Al escuchar eso el dejó de mirarme, dirigiendo su mirada a mi amiga y dibujando una enorme sonrisa en su rostro. Ella se acercó casi corriendo a él y tomando su rostro con ambas manos lo besó.
Esa escena me bajó de las nubes en las que me encontraba y me hizo caer en la realidad. El era el novio de Analía, el chico perfecto del que ella siempre hablaba y que tanto yo, como Samira y Delfina nos moríamos por conocer.
Analía (separándose): Chicas el es Rafael.
Delfina y Samira sonrieron. Yo seguía "inestable". Analía volvió a mirarlo.
Analía: Ellas son Samira y Delfina, aclaró señalándolas. El se acercó y saludó con un beso a las dos, acompañado de un "Hola" y una sonrisa simpática.
Analía: Y ella es Emily.
Dijo, cuando Rafael acabó de saludar a las chicas. Al escuchar mi nombre nuestras miradas volvieron a chocar. Él, disimulando no conocerme, sonrió y se acercó a mí. Depositó un suave beso en mi mejilla, me saludó y se volvió a alejar parándose otra vez en su antigua posición.

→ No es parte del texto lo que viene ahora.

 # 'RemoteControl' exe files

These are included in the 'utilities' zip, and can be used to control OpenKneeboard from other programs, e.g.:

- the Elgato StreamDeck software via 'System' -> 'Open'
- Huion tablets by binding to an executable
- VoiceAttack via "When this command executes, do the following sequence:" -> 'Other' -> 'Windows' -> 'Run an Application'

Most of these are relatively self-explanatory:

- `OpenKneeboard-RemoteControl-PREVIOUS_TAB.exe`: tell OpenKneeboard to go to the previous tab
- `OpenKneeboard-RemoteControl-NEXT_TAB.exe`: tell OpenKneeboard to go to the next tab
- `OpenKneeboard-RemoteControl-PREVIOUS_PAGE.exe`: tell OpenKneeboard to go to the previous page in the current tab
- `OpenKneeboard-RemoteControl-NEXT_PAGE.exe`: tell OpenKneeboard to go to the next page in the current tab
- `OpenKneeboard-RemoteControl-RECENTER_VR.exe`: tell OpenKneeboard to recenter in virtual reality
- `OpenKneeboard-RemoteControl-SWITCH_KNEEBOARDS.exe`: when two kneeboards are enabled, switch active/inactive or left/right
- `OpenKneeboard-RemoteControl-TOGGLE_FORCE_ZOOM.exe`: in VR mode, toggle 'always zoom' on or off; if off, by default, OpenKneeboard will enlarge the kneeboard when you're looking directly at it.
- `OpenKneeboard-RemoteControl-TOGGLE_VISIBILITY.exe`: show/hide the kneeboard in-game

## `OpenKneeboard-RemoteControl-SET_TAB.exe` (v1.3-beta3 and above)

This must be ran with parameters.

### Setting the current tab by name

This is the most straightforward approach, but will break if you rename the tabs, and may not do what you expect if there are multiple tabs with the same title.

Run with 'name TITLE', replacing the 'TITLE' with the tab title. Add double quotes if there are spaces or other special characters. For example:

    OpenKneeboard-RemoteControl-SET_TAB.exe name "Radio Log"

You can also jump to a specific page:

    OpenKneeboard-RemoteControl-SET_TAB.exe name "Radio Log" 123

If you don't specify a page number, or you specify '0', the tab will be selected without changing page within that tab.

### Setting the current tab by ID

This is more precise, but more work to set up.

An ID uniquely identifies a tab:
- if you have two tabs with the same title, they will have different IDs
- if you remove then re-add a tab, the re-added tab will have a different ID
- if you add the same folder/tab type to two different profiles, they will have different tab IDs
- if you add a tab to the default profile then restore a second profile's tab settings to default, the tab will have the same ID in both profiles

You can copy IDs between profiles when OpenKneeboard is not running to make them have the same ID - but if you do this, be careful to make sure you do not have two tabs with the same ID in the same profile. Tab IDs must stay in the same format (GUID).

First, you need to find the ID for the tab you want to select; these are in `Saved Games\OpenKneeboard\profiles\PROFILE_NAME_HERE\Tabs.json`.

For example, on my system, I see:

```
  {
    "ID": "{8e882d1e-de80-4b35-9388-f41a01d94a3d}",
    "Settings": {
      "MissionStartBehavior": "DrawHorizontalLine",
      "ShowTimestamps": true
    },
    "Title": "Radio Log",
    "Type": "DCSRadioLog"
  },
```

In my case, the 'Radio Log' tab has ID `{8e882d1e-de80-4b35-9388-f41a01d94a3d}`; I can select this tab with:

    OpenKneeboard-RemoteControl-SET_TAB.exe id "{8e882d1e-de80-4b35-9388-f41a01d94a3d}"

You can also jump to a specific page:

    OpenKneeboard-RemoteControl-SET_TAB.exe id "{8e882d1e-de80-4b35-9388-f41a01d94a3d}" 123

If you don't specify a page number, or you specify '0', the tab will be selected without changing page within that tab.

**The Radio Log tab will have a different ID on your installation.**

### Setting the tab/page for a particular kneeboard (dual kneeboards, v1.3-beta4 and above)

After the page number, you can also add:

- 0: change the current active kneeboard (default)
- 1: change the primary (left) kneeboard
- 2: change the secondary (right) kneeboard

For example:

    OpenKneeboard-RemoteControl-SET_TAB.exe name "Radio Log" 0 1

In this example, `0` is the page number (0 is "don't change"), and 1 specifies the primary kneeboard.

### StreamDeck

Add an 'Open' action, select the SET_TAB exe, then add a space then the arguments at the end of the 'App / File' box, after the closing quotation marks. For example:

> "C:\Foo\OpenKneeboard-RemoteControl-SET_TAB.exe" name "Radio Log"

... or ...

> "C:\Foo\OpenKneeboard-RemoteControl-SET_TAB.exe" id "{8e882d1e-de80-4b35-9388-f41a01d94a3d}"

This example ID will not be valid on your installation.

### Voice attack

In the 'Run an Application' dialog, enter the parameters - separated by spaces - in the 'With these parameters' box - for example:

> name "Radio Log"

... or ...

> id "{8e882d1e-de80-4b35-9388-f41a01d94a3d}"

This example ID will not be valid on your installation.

Se produjo un silencio incómodo entre todos y otro cruce de miradas entre yo y Rafael. Al parecer esa situación tampoco le agradaba, porque fue el primero en romper ese silencio.
Rafael: Emmm… ¿Nos vamos yendo?
Delfina: ¿Tan rápido?
Rafael: Es que me esperan.
Analía: ¿Quiénes te esperan?
Noté como despertaron los nervios en él y se tomó unos segundos en buscar una respuesta y contestar. Sin dudas, disimulando era peor que yo.
Rafael: Los....chicos de la facultad. Es que nos íbamos a juntar hoy para salir y...
Analía: Está todo bien amor, no me tenés que explicar nada.
Y ahí iba otra vez. Otra vez unió sus labios con los de él. Noté a Rafael algo denso y frío hacia ella. Quizás no le gustaban las "demostraciones en público". Eso supuse. Miré a las chicas, las dos sonriendo como si lo que tuvieran enfrente fuera una película romántica de Hollywood y ellos fueran la pareja de esa película. Al pensar eso me pregunté: ¿Por qué yo no estaba sonriendo? Si debería estar felíz viéndola felíz a ella. ¿Qué era lo que no me permitía sonreir? ¿Por qué sus besos me provocaban desagrado? ¿Por qué me quedaba perdida en su mirada cuando él se me acercaba? ¿Qué me pasaba con el?